◆ Exercise directions:
Look through the data and write out every line with the word "target" in it.
*** Opening Working data ***
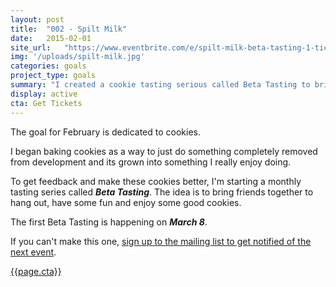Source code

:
 ```yaml
---
layout: post
title:  "002 - Spilt Milk"
date:   2015-02-01
site_url:   "https://www.eventbrite.com/e/spilt-milk-beta-tasting-1-tickets-5659271032"
img: '/uploads/spilt-milk.jpg'
categories: goals
project_type: goals
summary: "I created a cookie tasting serious called Beta Tasting to brings friends and cookies together."
display: active
cta: Get Tickets
---
```

The goal for February is dedicated to cookies.

I began baking cookies as a way to just do something completely removed from development and its grown into something  I really enjoy doing.

To get feedback and make these cookies better, I'm starting a monthly tasting series called ***Beta Tasting***. The idea is to bring friends together to hang out, have some fun and enjoy some good cookies.

The first Beta Tasting is happening on ***March 8***.

If you can't make this one, <a href="http://pbj.im/spiltmilksignup" target="_blank">sign up to the mailing list to get notified of the next event</a>.

<a href="{{page.site_url}}" class="btn btn-project" target="_blank">{{page.cta}}</a>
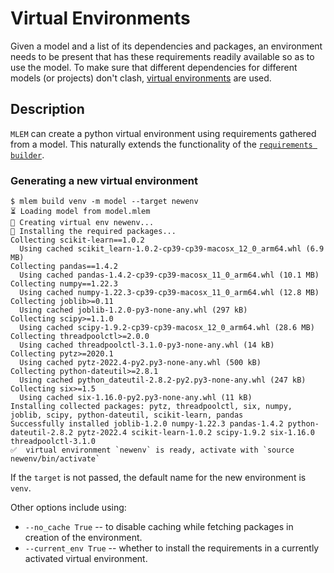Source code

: # Virtual Environments

Given a model and a list of its dependencies and packages, an environment needs
to be present that has these requirements readily available so as to use the
model. To make sure that different dependencies for different models (or
projects) don't clash,
[virtual environments](https://realpython.com/python-virtual-environments-a-primer/)
are used.

## Description

`MLEM` can create a python virtual environment using requirements gathered from
a model. This naturally extends the functionality of the
[`requirements builder`](/doc/user-guide/building/requirements).

### Generating a new virtual environment

```cli
$ mlem build venv -m model --target newenv
⏳️ Loading model from model.mlem
💼 Creating virtual env newenv...
💼 Installing the required packages...
Collecting scikit-learn==1.0.2
  Using cached scikit_learn-1.0.2-cp39-cp39-macosx_12_0_arm64.whl (6.9 MB)
Collecting pandas==1.4.2
  Using cached pandas-1.4.2-cp39-cp39-macosx_11_0_arm64.whl (10.1 MB)
Collecting numpy==1.22.3
  Using cached numpy-1.22.3-cp39-cp39-macosx_11_0_arm64.whl (12.8 MB)
Collecting joblib>=0.11
  Using cached joblib-1.2.0-py3-none-any.whl (297 kB)
Collecting scipy>=1.1.0
  Using cached scipy-1.9.2-cp39-cp39-macosx_12_0_arm64.whl (28.6 MB)
Collecting threadpoolctl>=2.0.0
  Using cached threadpoolctl-3.1.0-py3-none-any.whl (14 kB)
Collecting pytz>=2020.1
  Using cached pytz-2022.4-py2.py3-none-any.whl (500 kB)
Collecting python-dateutil>=2.8.1
  Using cached python_dateutil-2.8.2-py2.py3-none-any.whl (247 kB)
Collecting six>=1.5
  Using cached six-1.16.0-py2.py3-none-any.whl (11 kB)
Installing collected packages: pytz, threadpoolctl, six, numpy, joblib, scipy, python-dateutil, scikit-learn, pandas
Successfully installed joblib-1.2.0 numpy-1.22.3 pandas-1.4.2 python-dateutil-2.8.2 pytz-2022.4 scikit-learn-1.0.2 scipy-1.9.2 six-1.16.0 threadpoolctl-3.1.0
✅  virtual environment `newenv` is ready, activate with `source newenv/bin/activate`
```

If the `target` is not passed, the default name for the new environment is
`venv`.

Other options include using:

- `--no_cache True` -- to disable caching while fetching packages in creation of
  the environment.
- `--current_env True` -- whether to install the requirements in a currently
  activated virtual environment.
*** Closing Working data ***
◆ Result for this task:
If you can't make this one, <a href="http://pbj.im/spiltmilksignup" target="_blank">sign up to the mailing list to get notified of the next event</a>.
<a href="{{page.site_url}}" class="btn btn-project" target="_blank">{{page.cta}}</a>
$ mlem build venv -m model --target newenv
If the `target` is not passed, the default name for the new environment is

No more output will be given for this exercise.